Initially conceived as a way to reflect on COVID’s long shadow, “The Pitt” evolved into something more urgent. Wyle, along with collaborators John Wells and Scott R. Gemmell, shifted the series’ focus toward the ongoing toll on healthcare workers—rising burnout, post-pandemic violence, and a system that often fails its most vital members. “It’s a federal crime to hit a bus driver,” Wyle notes. “But there’s barely any penalty to hit your nurse.” That indignation fuels the storytelling, and Wyle’s return to a medical show feels more like a mission than a comeback.
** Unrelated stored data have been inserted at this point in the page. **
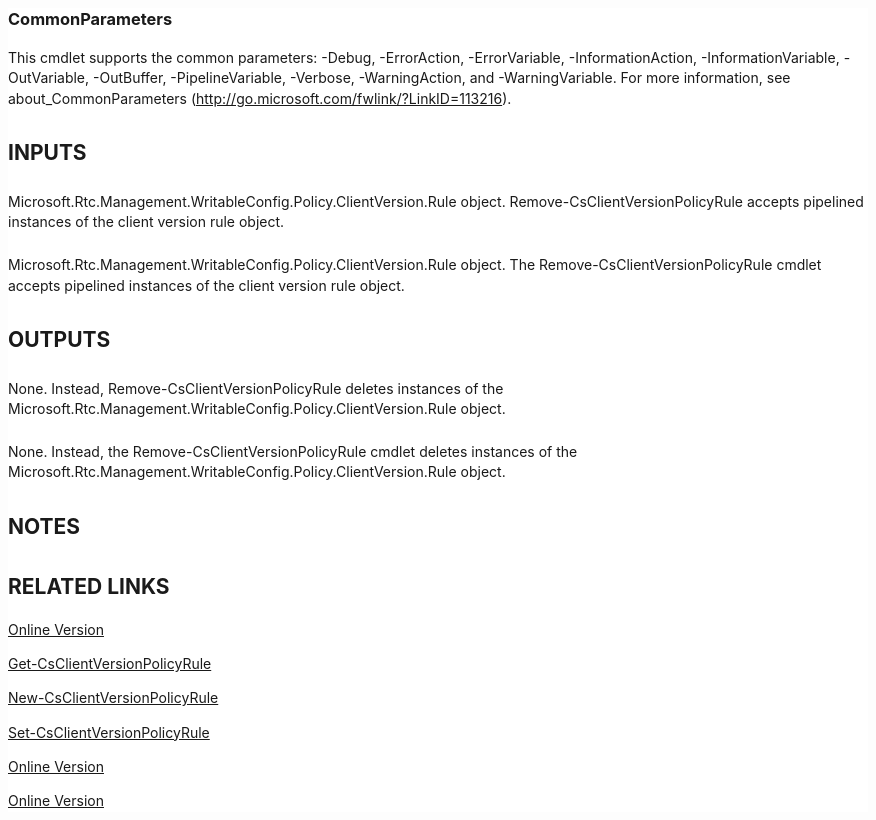 ### CommonParameters
This cmdlet supports the common parameters: -Debug, -ErrorAction, -ErrorVariable, -InformationAction, -InformationVariable, -OutVariable, -OutBuffer, -PipelineVariable, -Verbose, -WarningAction, and -WarningVariable. For more information, see about_CommonParameters (http://go.microsoft.com/fwlink/?LinkID=113216).

## INPUTS

###  
Microsoft.Rtc.Management.WritableConfig.Policy.ClientVersion.Rule object.
Remove-CsClientVersionPolicyRule accepts pipelined instances of the client version rule object.

###  
Microsoft.Rtc.Management.WritableConfig.Policy.ClientVersion.Rule object.
The Remove-CsClientVersionPolicyRule cmdlet accepts pipelined instances of the client version rule object.

## OUTPUTS

###  
None.
Instead, Remove-CsClientVersionPolicyRule deletes instances of the Microsoft.Rtc.Management.WritableConfig.Policy.ClientVersion.Rule object.

###  
None.
Instead, the Remove-CsClientVersionPolicyRule cmdlet deletes instances of the Microsoft.Rtc.Management.WritableConfig.Policy.ClientVersion.Rule object.

## NOTES

## RELATED LINKS

[Online Version](http://technet.microsoft.com/EN-US/library/71a107c9-5499-460f-b4b8-08b368be9321(OCS.14).aspx)

[Get-CsClientVersionPolicyRule]()

[New-CsClientVersionPolicyRule]()

[Set-CsClientVersionPolicyRule]()

[Online Version](http://technet.microsoft.com/EN-US/library/71a107c9-5499-460f-b4b8-08b368be9321(OCS.15).aspx)

[Online Version](http://technet.microsoft.com/EN-US/library/71a107c9-5499-460f-b4b8-08b368be9321(OCS.16).aspx)

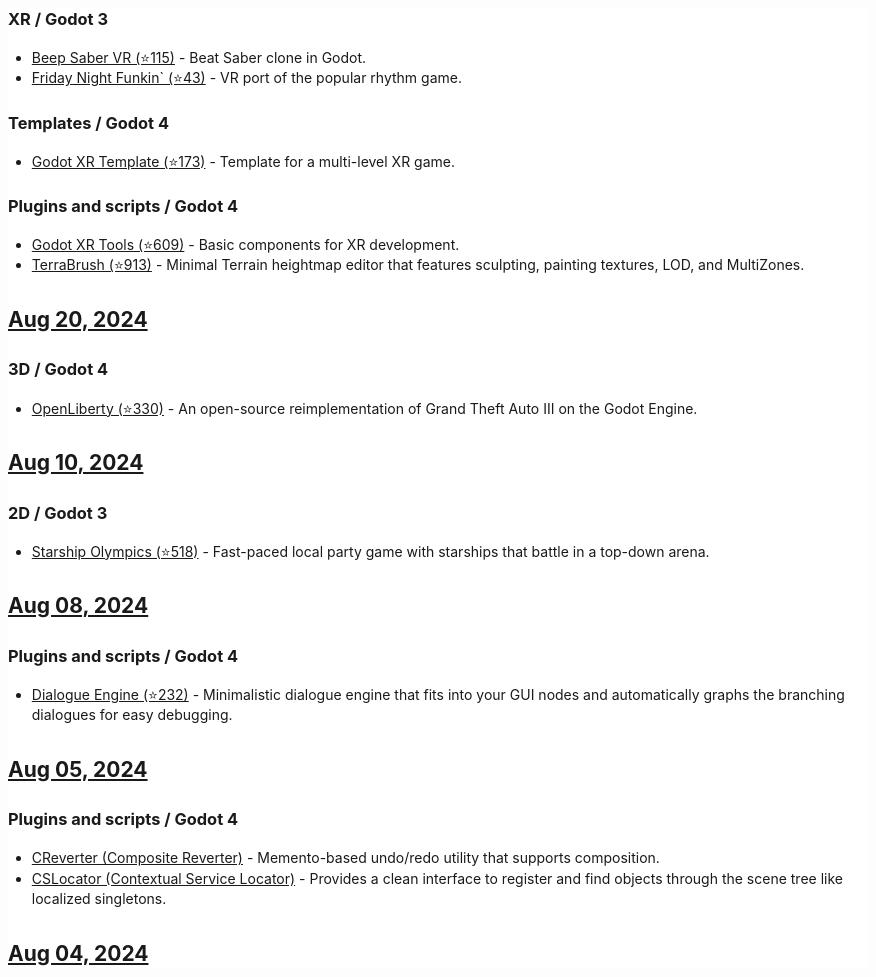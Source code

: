 ### XR / Godot 3

*   [Beep Saber VR (⭐115)](https://github.com/NeoSpark314/BeepSaber) - Beat Saber clone in Godot.
*   [Friday Night Funkin\` (⭐43)](https://github.com/this-is-bennyk/Funkin-VR) - VR port of the popular rhythm game.

### Templates / Godot 4

*   [Godot XR Template (⭐173)](https://github.com/godotVR/godot-xr-template) - Template for a multi-level XR game.

### Plugins and scripts / Godot 4

*   [Godot XR Tools (⭐609)](https://github.com/godotvr/godot-xr-tools) - Basic components for XR development.
*   [TerraBrush (⭐913)](https://github.com/spimort/TerraBrush) - Minimal Terrain heightmap editor that features sculpting, painting textures, LOD, and MultiZones.

## [Aug 20, 2024](/content/2024/08/20/README.md)

### 3D / Godot 4

*   [OpenLiberty (⭐330)](https://github.com/FOSS-Supremacy/OpenLiberty) - An open-source reimplementation of Grand Theft Auto III on the Godot Engine.

## [Aug 10, 2024](/content/2024/08/10/README.md)

### 2D / Godot 3

*   [Starship Olympics (⭐518)](https://github.com/notapixelstudio/starship-olympics) - Fast-paced local party game with starships that battle in a top-down arena.

## [Aug 08, 2024](/content/2024/08/08/README.md)

### Plugins and scripts / Godot 4

*   [Dialogue Engine (⭐232)](https://github.com/Rubonnek/dialogue-engine) - Minimalistic dialogue engine that fits into your GUI nodes and automatically graphs the branching dialogues for easy debugging.

## [Aug 05, 2024](/content/2024/08/05/README.md)

### Plugins and scripts / Godot 4

*   [CReverter (Composite Reverter)](https://codeberg.org/svetogam/creverter) - Memento-based undo/redo utility that supports composition.
*   [CSLocator (Contextual Service Locator)](https://codeberg.org/svetogam/cslocator) - Provides a clean interface to register and find objects through the scene tree like localized singletons.

## [Aug 04, 2024](/content/2024/08/04/README.md)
Despite his iconic history in white coats, Wyle was initially reluctant to revisit the world of hospitals. For years, he turned down medical roles, afraid of treading familiar ground. But “The Pitt” gave him purpose and a radically different character. Unlike Carter, who came from wealth and privilege, Robby is blue-collar, Jewish, self-aware, and deeply tired. His leadership is quiet but commanding, his vulnerability always just beneath the surface. It’s one of the finest performances of Wyle’s career, full of earned gravitas and subdued grace.

Beyond his work onscreen, Wyle is a mentor figure behind the scenes. Surrounded by a cast of mostly theater-trained actors, he leads with generosity, often stepping back to spotlight co-stars like Tracy Ifeachor as Dr. Heather Collins, Patrick Ball as Dr. Frank Langdon, Katherine LaNasa as Nurse Dana Evans, Supriya Ganesh as Dr. Samira Mohan, Fiona Dourif as Dr. Cassie McKay, Taylor Dearden as Dr. Melissa “Mel” King, Isa Briones as Dr. Trinity Santos, Gerran Howell as medical student Dennis Whitaker, and Shabana Azeez as student Victoria Javadi “I don’t want to be the hero,” he says. “Robby’s the attending—but sometimes the most powerful thing he can do is let someone else lead.” 

With “The Pitt” now preparing for its second season, Wyle shows no signs of slowing down. He’s still doing medical boot camps, still invested in each shot’s technical precision and emotional integrity, and still drawing from the notebooks of lived experience, his own and those of the healthcare workers he honors. 

Noah Wyle spoke to Awards Focus about his creative return to medicine, the challenges of crafting a real-time ensemble drama, and the deep responsibility he feels in portraying a system and a profession under strain.

Noah Wyle on “The Pitt”; Photograph by Warrick Page/Max

Awards Focus: It’s so nice to talk to you. I’m Ben with Awards Focus, and a big fan of “The Pitt.” 

Noah Wyle: I’m honored, thank you.

AF: I want to start with the mission statement of the show. Between your history with “ER,” the impact of COVID, and growing violence against medical staff, this show could’ve taken a lot of directions. What was the true inspiration—and what brought you back to the writer’s table?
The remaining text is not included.